To identify buyers for your company, leverage your business broker’s or investment banker’s network, digital outlets, and professional acquaintances. Keep in mind that evaluating potential buyers based on their financial resources, industry experience, and strategic fit is crucial to ensuring a successful transaction. By casting a wide net and utilizing various channels, you increase the chances of attracting the right buyer for your business.

Once you have identified potential buyers, it’s essential to assess their suitability. Evaluate their financial capabilities by examining their financial statements, credit history, and other relevant financial documents. Consider their business experience, including their previous record of successful business acquisitions, familiarity with the industry, and ability to manage the transition period. Finally, ascertain their preparedness to purchase by evaluating their timeline, ability to obtain financing, and eagerness to negotiate.

Negotiating the Sale

Negotiating

Negotiating the sale is a critical step in maximizing the sale price of your company. In this section, we will delve into the negotiation process and the various deal structures that can affect the final sale price. Understanding these aspects will help you make informed decisions during the negotiation process and secure the best possible deal for your business.

It is important to understand the different types of deal structures that can be used in a sale.

Understanding Deal Structures and Navigating the Negotiation Process

Different deal structures can impact the sale price and terms of your business sale. Familiarize yourself with asset vs. equity purchases and earnouts to determine the best option for your business assets in tandem with your retirement planning.

An asset purchase involves the buyer acquiring all or specific assets of the business, while an equity purchase entails acquiring the entire business’s equity (assets minus liabilities). Earnouts are arrangements where the seller stays with the business for a specified period, potentially receiving additional compensation based on the company’s financial performance.

Effectively negotiating with potential buyers is crucial to securing a favorable deal for your business. Understand the motivations of the other party, establish realistic expectations, and be prepared to compromise. Employ tactics such as patience, active listening, and persuasive language during negotiations.

Remember, a successful negotiation should result in a deal that benefits both parties and ensures a smooth transition of ownership.

Closing the Deal and Transitioning Ownership

Deal

After reaching an agreement with the buyer, it’s time to close the deal and transition ownership. In this final section, we’ll discuss how to ensure a smooth transition.

First, you need to finalize legal agreements. This includes signing contracts, transferring titles, and other transaction agreements. Strong legal contracts are important and will make a difference in helping your transaction get to the finish, as often times poorly documented deals fall through.

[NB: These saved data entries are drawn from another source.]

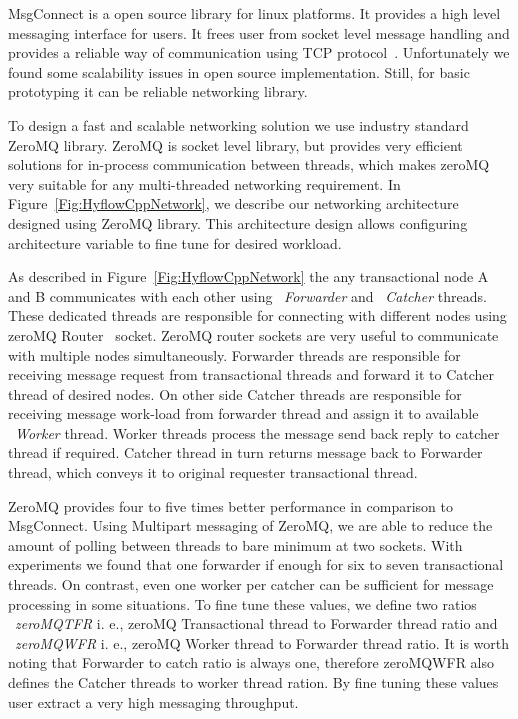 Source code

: \documentclass[12pt,english]{report}
\begin{document}
MsgConnect is a open source library for linux platforms. It provides a high level messaging interface for users. It frees user from socket level message handling and provides a reliable way of communication using TCP protocol~\cite{forouzan2002tcp}. Unfortunately we found some scalability issues in open source implementation. Still, for basic prototyping it can be reliable networking library.

To design a fast and scalable networking solution we use industry standard ZeroMQ library. ZeroMQ is socket level library, but provides very efficient solutions for in-process communication between threads, which makes zeroMQ very suitable for any multi-threaded networking requirement. In Figure~\ref{Fig:HyflowCppNetwork}, we describe our networking architecture designed using ZeroMQ library. This architecture design allows configuring architecture variable to fine tune for desired workload. 

As described in Figure~\ref{Fig:HyflowCppNetwork} the any transactional node A and B communicates with each other using ~\emph{Forwarder} and ~\emph{Catcher} threads. These dedicated threads are responsible for connecting with different nodes using zeroMQ Router~\cite{hintjens2011omq} socket. ZeroMQ router sockets are very useful to communicate with multiple nodes simultaneously. Forwarder threads are responsible for receiving message request from transactional threads and forward it to Catcher thread of desired nodes. On other side Catcher threads are responsible for receiving message work-load from forwarder thread and assign it to available ~\emph{Worker} thread. Worker threads process the message send back reply to catcher thread if required. Catcher thread in turn returns message back to Forwarder thread, which conveys it to original requester transactional thread.

ZeroMQ provides four to five times better performance in comparison to MsgConnect. Using Multipart messaging of ZeroMQ, we are able to reduce the amount of polling between threads to bare minimum at two sockets. With experiments we found that one forwarder if enough for six to seven transactional threads. On contrast, even one worker per catcher can be sufficient for message processing in some situations. To fine tune these values, we define two ratios ~\emph{zeroMQTFR} i. e., zeroMQ Transactional thread to Forwarder thread ratio and ~\emph{zeroMQWFR} i. e., zeroMQ Worker thread to Forwarder thread ratio. It is worth noting that Forwarder to catch ratio is always one, therefore zeroMQWFR also defines the Catcher threads to worker thread ration. By fine tuning these values user extract a very high messaging throughput.
\end{document}
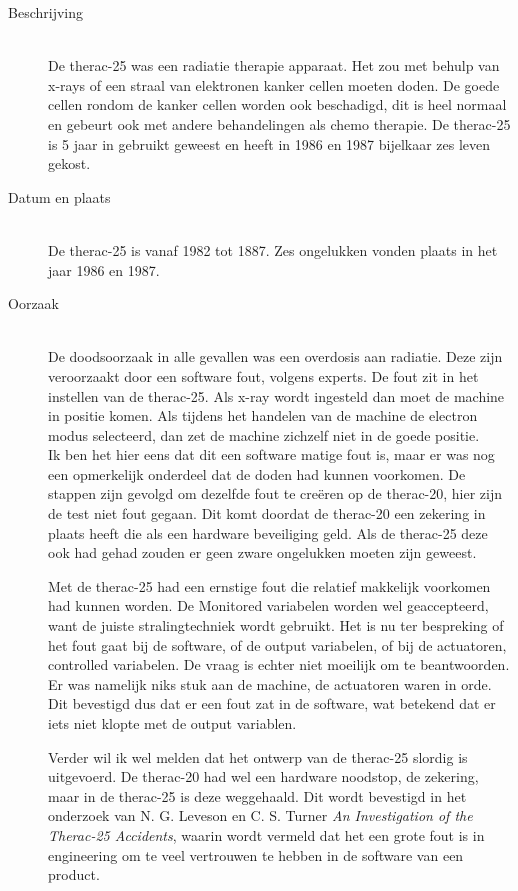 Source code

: \documentclass{article}%
\begin{document}
\begin{description}
\item[Beschrijving] \hfill \\
De therac-25 was een radiatie therapie apparaat. Het zou met behulp van x-rays of een straal van elektronen kanker cellen moeten doden. De goede cellen rondom de kanker cellen worden ook beschadigd, dit is heel normaal en gebeurt ook met andere behandelingen als chemo therapie. De therac-25 is 5 jaar in gebruikt geweest en heeft in 1986 en 1987 bijelkaar zes leven gekost.
\item[Datum en plaats] \hfill\\
De therac-25 is vanaf 1982 tot 1887. Zes ongelukken vonden plaats in het jaar 1986 en 1987.
\item[Oorzaak] \hfill \\
De doodsoorzaak in alle gevallen was een overdosis aan radiatie. Deze zijn veroorzaakt door een software fout, volgens experts. De fout zit in het instellen van de therac-25. Als x-ray wordt ingesteld dan moet de machine in positie komen. Als tijdens het handelen van de machine de electron modus selecteerd, dan zet de machine zichzelf niet in de goede positie.\\
Ik ben het hier eens dat dit een software matige fout is, maar er was nog een opmerkelijk onderdeel dat de doden had kunnen voorkomen. De stappen zijn gevolgd om dezelfde fout te creëren op de therac-20, hier zijn de test niet fout gegaan. Dit komt doordat de therac-20 een zekering in plaats heeft die als een hardware beveiliging geld. Als de therac-25 deze ook had gehad zouden er geen zware ongelukken moeten zijn geweest.

Met de therac-25 had een ernstige fout die relatief makkelijk voorkomen had kunnen worden. De Monitored variabelen worden wel geaccepteerd, want de juiste stralingtechniek wordt gebruikt. Het is nu ter bespreking of het fout gaat bij de software, of de output variabelen, of bij de actuatoren, controlled variabelen.
De vraag is echter niet moeilijk om te beantwoorden. Er was namelijk niks stuk aan de machine, de actuatoren waren in orde. Dit bevestigd dus dat er een fout zat in de software, wat betekend dat er iets niet klopte met de output variablen.

Verder wil ik wel melden dat het ontwerp van de therac-25 slordig is uitgevoerd. De therac-20 had wel een hardware noodstop, de zekering, maar in de therac-25 is deze weggehaald. Dit wordt bevestigd in het onderzoek van N. G. Leveson en C. S. Turner \textit{An Investigation of the Therac-25 Accidents}\cite{therac25}, waarin wordt vermeld dat het een grote fout is in engineering om te veel vertrouwen te hebben in de software van een product.
\end{description}
\end{document}

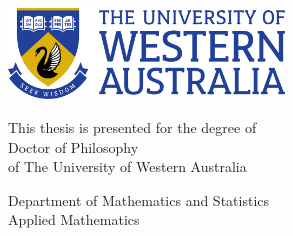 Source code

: \begin{titlepage}

\centering

\vspace*{6em}

{\Huge\bfseries
  \scalebox{0.97}{\titlefirstline} \\
  \scalebox{0.93}{\titlesecondline} \\
}

\vfill

{\Huge
  \scalebox{0.95}{\theauthor} \\
}
{\huge
   \\
}

\vfill

\includegraphics[width=0.55\textwidth]{frontmatter/uwa-logo}

\vspace{2.5em}

{\LARGE
  This thesis is presented for the degree of \\
  Doctor of Philosophy \\
  of The University of Western Australia \\
}

\vspace{2em}

{\Large
  Department of Mathematics and Statistics \\
  Applied Mathematics \\
}

\vspace{1.5em}

{\huge
  \theyear \\
}

\vspace{3em}

\end{titlepage}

Finalizing Legal Agreements and Managing the Transition Period

Work with a business M&A lawyer to prepare and finalize necessary legal documents, such as a non disclosure agreement, purchase agreement, employee agreements, non-compete agreements, and intellectual property transfers. These documents are crucial to protect your interests and ensure all parties understand their obligations during the transition process. While it may seem counterintuitive at first glance, a good M&A attorney will also help you save money by identifying areas of the contract that may not adequately protect your financial interests. Your M&A attorney will also help you maintain confidentiality.

A well-drafted and negotiated purchase agreement can prevent misunderstandings and potential disputes down the line. Getting to the final terms of an M&A acquisition agreement can be an arduous process, so be sure to engage an experienced M&A lawyer who is familiar with what to look for and understands how to negotiate the purchase agreement.

The successful handover of your business is the culmination of the sales process. Plan for a smooth transition by providing sufficient transition time and offering ongoing support to the new owner. Ensure the new owner assimilates into the company culture, as this is essential for a successful transition.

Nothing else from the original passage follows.